[WHAT YOU ARE ASKED TO DO]: Send back all of the data, word for word.
——
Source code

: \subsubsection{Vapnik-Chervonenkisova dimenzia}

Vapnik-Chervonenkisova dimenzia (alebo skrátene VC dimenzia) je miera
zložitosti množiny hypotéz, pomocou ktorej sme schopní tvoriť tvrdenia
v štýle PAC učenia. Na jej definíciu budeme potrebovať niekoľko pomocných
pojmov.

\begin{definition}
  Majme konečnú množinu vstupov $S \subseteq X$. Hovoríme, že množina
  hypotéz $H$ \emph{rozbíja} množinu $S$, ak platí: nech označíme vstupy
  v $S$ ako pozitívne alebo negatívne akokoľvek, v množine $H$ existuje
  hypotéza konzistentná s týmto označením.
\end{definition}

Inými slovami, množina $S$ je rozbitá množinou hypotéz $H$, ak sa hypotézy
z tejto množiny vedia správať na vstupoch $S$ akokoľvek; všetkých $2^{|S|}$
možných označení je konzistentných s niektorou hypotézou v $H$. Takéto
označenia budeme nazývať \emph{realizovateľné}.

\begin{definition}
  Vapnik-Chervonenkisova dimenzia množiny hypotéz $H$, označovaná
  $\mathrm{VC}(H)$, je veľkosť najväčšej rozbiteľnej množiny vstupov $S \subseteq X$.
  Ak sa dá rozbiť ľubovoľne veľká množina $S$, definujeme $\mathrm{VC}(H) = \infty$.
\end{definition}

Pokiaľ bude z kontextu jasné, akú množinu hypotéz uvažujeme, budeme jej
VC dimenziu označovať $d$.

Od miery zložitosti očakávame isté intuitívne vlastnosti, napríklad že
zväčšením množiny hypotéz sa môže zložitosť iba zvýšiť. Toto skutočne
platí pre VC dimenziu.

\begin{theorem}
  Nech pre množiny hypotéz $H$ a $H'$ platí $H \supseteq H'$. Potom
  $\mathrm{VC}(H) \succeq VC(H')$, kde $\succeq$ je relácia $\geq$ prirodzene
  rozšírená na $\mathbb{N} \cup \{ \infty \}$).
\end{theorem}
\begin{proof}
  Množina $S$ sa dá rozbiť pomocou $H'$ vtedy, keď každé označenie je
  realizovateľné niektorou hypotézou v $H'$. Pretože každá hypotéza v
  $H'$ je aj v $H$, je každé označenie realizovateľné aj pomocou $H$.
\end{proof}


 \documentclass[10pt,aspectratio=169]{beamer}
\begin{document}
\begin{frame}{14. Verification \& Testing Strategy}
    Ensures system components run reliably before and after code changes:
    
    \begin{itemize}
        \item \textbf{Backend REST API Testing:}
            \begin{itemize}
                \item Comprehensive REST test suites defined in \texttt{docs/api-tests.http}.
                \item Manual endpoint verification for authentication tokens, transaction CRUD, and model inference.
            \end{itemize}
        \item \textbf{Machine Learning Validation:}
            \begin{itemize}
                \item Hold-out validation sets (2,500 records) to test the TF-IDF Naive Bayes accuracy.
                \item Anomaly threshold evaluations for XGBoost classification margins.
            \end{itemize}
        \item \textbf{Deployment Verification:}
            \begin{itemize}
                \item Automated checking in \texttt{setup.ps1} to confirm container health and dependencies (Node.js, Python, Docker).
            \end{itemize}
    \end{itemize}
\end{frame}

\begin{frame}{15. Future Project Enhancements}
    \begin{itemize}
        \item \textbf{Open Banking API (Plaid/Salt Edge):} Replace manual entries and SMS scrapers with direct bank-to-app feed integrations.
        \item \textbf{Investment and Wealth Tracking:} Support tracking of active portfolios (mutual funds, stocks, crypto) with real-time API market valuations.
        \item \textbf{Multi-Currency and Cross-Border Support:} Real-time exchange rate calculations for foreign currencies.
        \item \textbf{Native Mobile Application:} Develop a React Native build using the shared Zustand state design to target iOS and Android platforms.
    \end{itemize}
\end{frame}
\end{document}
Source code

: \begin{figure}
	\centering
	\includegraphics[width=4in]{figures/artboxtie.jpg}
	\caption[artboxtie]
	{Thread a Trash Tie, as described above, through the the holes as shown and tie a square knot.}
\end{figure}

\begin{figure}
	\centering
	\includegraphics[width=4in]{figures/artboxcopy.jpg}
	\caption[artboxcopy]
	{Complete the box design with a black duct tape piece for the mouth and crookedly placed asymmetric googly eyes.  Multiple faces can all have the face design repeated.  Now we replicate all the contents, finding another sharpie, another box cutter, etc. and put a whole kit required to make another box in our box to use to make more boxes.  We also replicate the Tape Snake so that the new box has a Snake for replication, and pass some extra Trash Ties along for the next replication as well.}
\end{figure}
——
[OUTPUT BELOW]:
Source code

: \subsubsection{Vapnik-Chervonenkisova dimenzia}

Vapnik-Chervonenkisova dimenzia (alebo skrátene VC dimenzia) je miera
zložitosti množiny hypotéz, pomocou ktorej sme schopní tvoriť tvrdenia
v štýle PAC učenia. Na jej definíciu budeme potrebovať niekoľko pomocných
pojmov.

\begin{definition}
  Majme konečnú množinu vstupov $S \subseteq X$. Hovoríme, že množina
  hypotéz $H$ \emph{rozbíja} množinu $S$, ak platí: nech označíme vstupy
  v $S$ ako pozitívne alebo negatívne akokoľvek, v množine $H$ existuje
  hypotéza konzistentná s týmto označením.
\end{definition}

Inými slovami, množina $S$ je rozbitá množinou hypotéz $H$, ak sa hypotézy
z tejto množiny vedia správať na vstupoch $S$ akokoľvek; všetkých $2^{|S|}$
možných označení je konzistentných s niektorou hypotézou v $H$. Takéto
označenia budeme nazývať \emph{realizovateľné}.

\begin{definition}
  Vapnik-Chervonenkisova dimenzia množiny hypotéz $H$, označovaná
  $\mathrm{VC}(H)$, je veľkosť najväčšej rozbiteľnej množiny vstupov $S \subseteq X$.
  Ak sa dá rozbiť ľubovoľne veľká množina $S$, definujeme $\mathrm{VC}(H) = \infty$.
\end{definition}

Pokiaľ bude z kontextu jasné, akú množinu hypotéz uvažujeme, budeme jej
VC dimenziu označovať $d$.

Od miery zložitosti očakávame isté intuitívne vlastnosti, napríklad že
zväčšením množiny hypotéz sa môže zložitosť iba zvýšiť. Toto skutočne
platí pre VC dimenziu.

\begin{theorem}
  Nech pre množiny hypotéz $H$ a $H'$ platí $H \supseteq H'$. Potom
  $\mathrm{VC}(H) \succeq VC(H')$, kde $\succeq$ je relácia $\geq$ prirodzene
  rozšírená na $\mathbb{N} \cup \{ \infty \}$).
\end{theorem}
\begin{proof}
  Množina $S$ sa dá rozbiť pomocou $H'$ vtedy, keď každé označenie je
  realizovateľné niektorou hypotézou v $H'$. Pretože každá hypotéza v
  $H'$ je aj v $H$, je každé označenie realizovateľné aj pomocou $H$.
\end{proof}


 \documentclass[10pt,aspectratio=169]{beamer}
\begin{document}
\begin{frame}{14. Verification \& Testing Strategy}
    Ensures system components run reliably before and after code changes:
    
    \begin{itemize}
        \item \textbf{Backend REST API Testing:}
            \begin{itemize}
                \item Comprehensive REST test suites defined in \texttt{docs/api-tests.http}.
                \item Manual endpoint verification for authentication tokens, transaction CRUD, and model inference.
            \end{itemize}
        \item \textbf{Machine Learning Validation:}
            \begin{itemize}
                \item Hold-out validation sets (2,500 records) to test the TF-IDF Naive Bayes accuracy.
                \item Anomaly threshold evaluations for XGBoost classification margins.
            \end{itemize}
        \item \textbf{Deployment Verification:}
            \begin{itemize}
                \item Automated checking in \texttt{setup.ps1} to confirm container health and dependencies (Node.js, Python, Docker).
            \end{itemize}
    \end{itemize}
\end{frame}

\begin{frame}{15. Future Project Enhancements}
    \begin{itemize}
        \item \textbf{Open Banking API (Plaid/Salt Edge):} Replace manual entries and SMS scrapers with direct bank-to-app feed integrations.
        \item \textbf{Investment and Wealth Tracking:} Support tracking of active portfolios (mutual funds, stocks, crypto) with real-time API market valuations.
        \item \textbf{Multi-Currency and Cross-Border Support:} Real-time exchange rate calculations for foreign currencies.
        \item \textbf{Native Mobile Application:} Develop a React Native build using the shared Zustand state design to target iOS and Android platforms.
    \end{itemize}
\end{frame}
\end{document}
Source code

: \begin{figure}
	\centering
	\includegraphics[width=4in]{figures/artboxtie.jpg}
	\caption[artboxtie]
	{Thread a Trash Tie, as described above, through the the holes as shown and tie a square knot.}
\end{figure}

\begin{figure}
	\centering
	\includegraphics[width=4in]{figures/artboxcopy.jpg}
	\caption[artboxcopy]
	{Complete the box design with a black duct tape piece for the mouth and crookedly placed asymmetric googly eyes.  Multiple faces can all have the face design repeated.  Now we replicate all the contents, finding another sharpie, another box cutter, etc. and put a whole kit required to make another box in our box to use to make more boxes.  We also replicate the Tape Snake so that the new box has a Snake for replication, and pass some extra Trash Ties along for the next replication as well.}
\end{figure}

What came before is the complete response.